TASK OBJECTIVE –
Find the line holding "The networking layer is" in the entries below. Give it again exactly, along with every line after it up to and including the line holding "itself reimplemented to".

[Stored data]

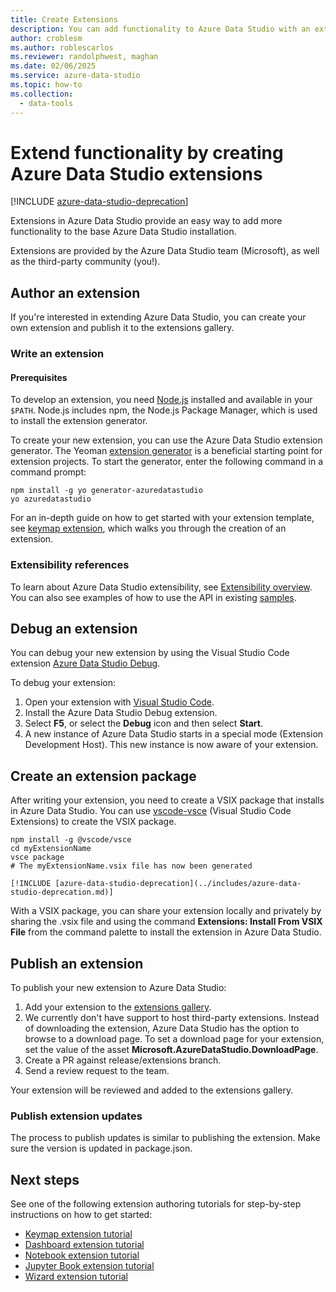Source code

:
 ```yaml
---
title: Create Extensions
description: You can add functionality to Azure Data Studio with an extension. Learn how to create an extension and publish it to the extensions gallery.
author: croblesm
ms.author: roblescarlos
ms.reviewer: randolphwest, maghan
ms.date: 02/06/2025
ms.service: azure-data-studio
ms.topic: how-to
ms.collection:
  - data-tools
---
```


# Extend functionality by creating Azure Data Studio extensions

[!INCLUDE [azure-data-studio-deprecation](../includes/azure-data-studio-deprecation.md)]

Extensions in Azure Data Studio provide an easy way to add more functionality to the base Azure Data Studio installation.

Extensions are provided by the Azure Data Studio team (Microsoft), as well as the third-party community (you!).

## Author an extension

If you're interested in extending Azure Data Studio, you can create your own extension and publish it to the extensions gallery.

### Write an extension

#### Prerequisites

To develop an extension, you need [Node.js](https://nodejs.org/) installed and available in your `$PATH`. Node.js includes npm, the Node.js Package Manager, which is used to install the extension generator.

To create your new extension, you can use the Azure Data Studio extension generator. The Yeoman [extension generator](https://www.npmjs.com/package/generator-azuredatastudio) is a beneficial starting point for extension projects. To start the generator, enter the following command in a command prompt:

```console
npm install -g yo generator-azuredatastudio
yo azuredatastudio
```

For an in-depth guide on how to get started with your extension template, see [keymap extension](keymap-extension.md), which walks you through the creation of an extension.

### Extensibility references

To learn about Azure Data Studio extensibility, see [Extensibility overview](../extensibility.md). You can also see examples of how to use the API in existing [samples](https://github.com/Microsoft/azuredatastudio/tree/main/samples).

## Debug an extension

You can debug your new extension by using the Visual Studio Code extension [Azure Data Studio Debug](https://github.com/kevcunnane/sqlops-debug).

To debug your extension:

1. Open your extension with [Visual Studio Code](https://code.visualstudio.com/).
2. Install the Azure Data Studio Debug extension.
3. Select **F5**, or select the **Debug** icon and then select **Start**.
4. A new instance of Azure Data Studio starts in a special mode (Extension Development Host). This new instance is now aware of your extension.

## Create an extension package

After writing your extension, you need to create a VSIX package that installs in Azure Data Studio. You can use [vscode-vsce](https://github.com/Microsoft/vscode-vsce) (Visual Studio Code Extensions) to create the VSIX package.

```console
npm install -g @vscode/vsce
cd myExtensionName
vsce package
# The myExtensionName.vsix file has now been generated

[!INCLUDE [azure-data-studio-deprecation](../includes/azure-data-studio-deprecation.md)]
```

With a VSIX package, you can share your extension locally and privately by sharing the .vsix file and using the command **Extensions: Install From VSIX File** from the command palette to install the extension in Azure Data Studio.

## Publish an extension

To publish your new extension to Azure Data Studio:

1. Add your extension to the [extensions gallery](https://github.com/Microsoft/azuredatastudio/blob/release/extensions/extensionsGallery.json).
2. We currently don't have support to host third-party extensions. Instead of downloading the extension, Azure Data Studio has the option to browse to a download page. To set a download page for your extension, set the value of the asset **Microsoft.AzureDataStudio.DownloadPage**.
3. Create a PR against release/extensions branch.
4. Send a review request to the team.

Your extension will be reviewed and added to the extensions gallery.

### Publish extension updates

The process to publish updates is similar to publishing the extension. Make sure the version is updated in package.json.

## Next steps

See one of the following extension authoring tutorials for step-by-step instructions on how to get started:

- [Keymap extension tutorial](keymap-extension.md)
- [Dashboard extension tutorial](dashboard-extension.md)
- [Notebook extension tutorial](notebook-extension.md)
- [Jupyter Book extension tutorial](jupyter-book-extension.md)
- [Wizard extension tutorial](wizard-extension.md)
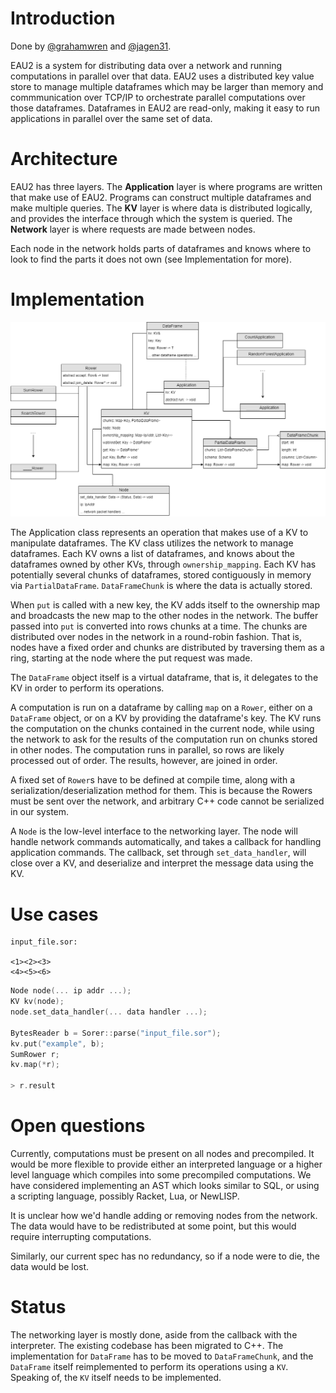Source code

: # Introduction

Done by [@grahamwren](https://github.com/grahamwren) and
[@jagen31](https://github.com/jagen31).

EAU2 is a system for distributing data over a network and running computations
in parallel over that data.  EAU2 uses a distributed key value store to manage
multiple dataframes which may be larger than memory and commmunication over
TCP/IP to orchestrate parallel computations over those dataframes.  Dataframes
in EAU2 are read-only, making it easy to run applications in parallel over the
same set of data.

# Architecture

EAU2 has three layers.  The **Application** layer is where programs are written
that make use of EAU2.  Programs can construct multiple dataframes and make
multiple queries. The **KV** layer is where data is distributed logically, and
provides the interface through which the system is queried.  The **Network**
layer is where requests are made between nodes.

Each node in the network holds parts of dataframes and knows where to look
to find the parts it does not own (see Implementation for more).

# Implementation

![EAU2 Entity Relationship Diagram](https://github.com/grahamwren/cs4500-project/raw/master/report/diagram.png)

The Application class represents an operation that makes use of a KV to
manipulate dataframes.  The KV class utilizes the network to manage dataframes.
Each KV owns a list of dataframes, and knows about the dataframes owned by
other KVs, through `ownership_mapping`.  Each KV has potentially several
chunks of dataframes, stored contiguously in memory via `PartialDataFrame`.
`DataFrameChunk` is where the data is actually stored.

When `put` is called with a new key, the KV adds itself to the ownership map
and broadcasts the new map to the other nodes in the network.  The buffer
passed into `put` is converted into rows chunks at a time.  The chunks are
distributed over nodes in the network in a round-robin fashion.  That is, nodes
have a fixed order and chunks are distributed by traversing them as a ring,
starting at the node where the put request was made.

The `DataFrame` object itself is a virtual dataframe, that is, it delegates
to the KV in order to perform its operations.

A computation is run on a dataframe by calling `map` on a `Rower`, either on a
`DataFrame` object, or on a KV by providing the dataframe's key.  The KV runs
the computation on the chunks contained in the current node, while using the
network to ask for the results of the computation run on chunks stored in other
nodes.  The computation runs in parallel, so rows are likely processed out of
order.  The results, however, are joined in order.

A fixed set of `Rower`s have to be defined at compile time, along with a
serialization/deserialization method for them.  This is because the Rowers must
be sent over the network, and arbitrary C++ code cannot be serialized in our
system.

A `Node` is the low-level interface to the networking layer.  The node will
handle network commands automatically, and takes a callback for handling
application commands.  The callback, set through `set_data_handler`, will
close over a KV, and deserialize and interpret the message data using
the KV.

# Use cases

```
input_file.sor:

<1><2><3>
<4><5><6>
```

```cpp
Node node(... ip addr ...);
KV kv(node);
node.set_data_handler(... data handler ...);

BytesReader b = Sorer::parse("input_file.sor");
kv.put("example", b);
SumRower r;
kv.map(*r);

> r.result
```

# Open questions

Currently, computations must be present on all nodes and precompiled.  It would
be more flexible to provide either an interpreted language or a higher level
language which compiles into some precompiled computations.  We have considered
implementing an AST which looks similar to SQL, or using a scripting language,
possibly Racket, Lua, or NewLISP.

It is unclear how we'd handle adding or removing nodes from the network.  The
data would have to be redistributed at some point, but this would require
interrupting computations.

Similarly, our current spec has no redundancy, so if a node were to die, the
data would be lost.

# Status

The networking layer is mostly done, aside from the callback with the
interpreter.  The existing codebase has been migrated to C++.  The
implementation for `DataFrame` has to be moved to `DataFrameChunk`, and the
`DataFrame` itself reimplemented to perform its operations using a `KV`.
Speaking of, the `KV` itself needs to be implemented.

TASK SOLUTION –
The networking layer is mostly done, aside from the callback with the
interpreter.  The existing codebase has been migrated to C++.  The
implementation for `DataFrame` has to be moved to `DataFrameChunk`, and the
`DataFrame` itself reimplemented to perform its operations using a `KV`.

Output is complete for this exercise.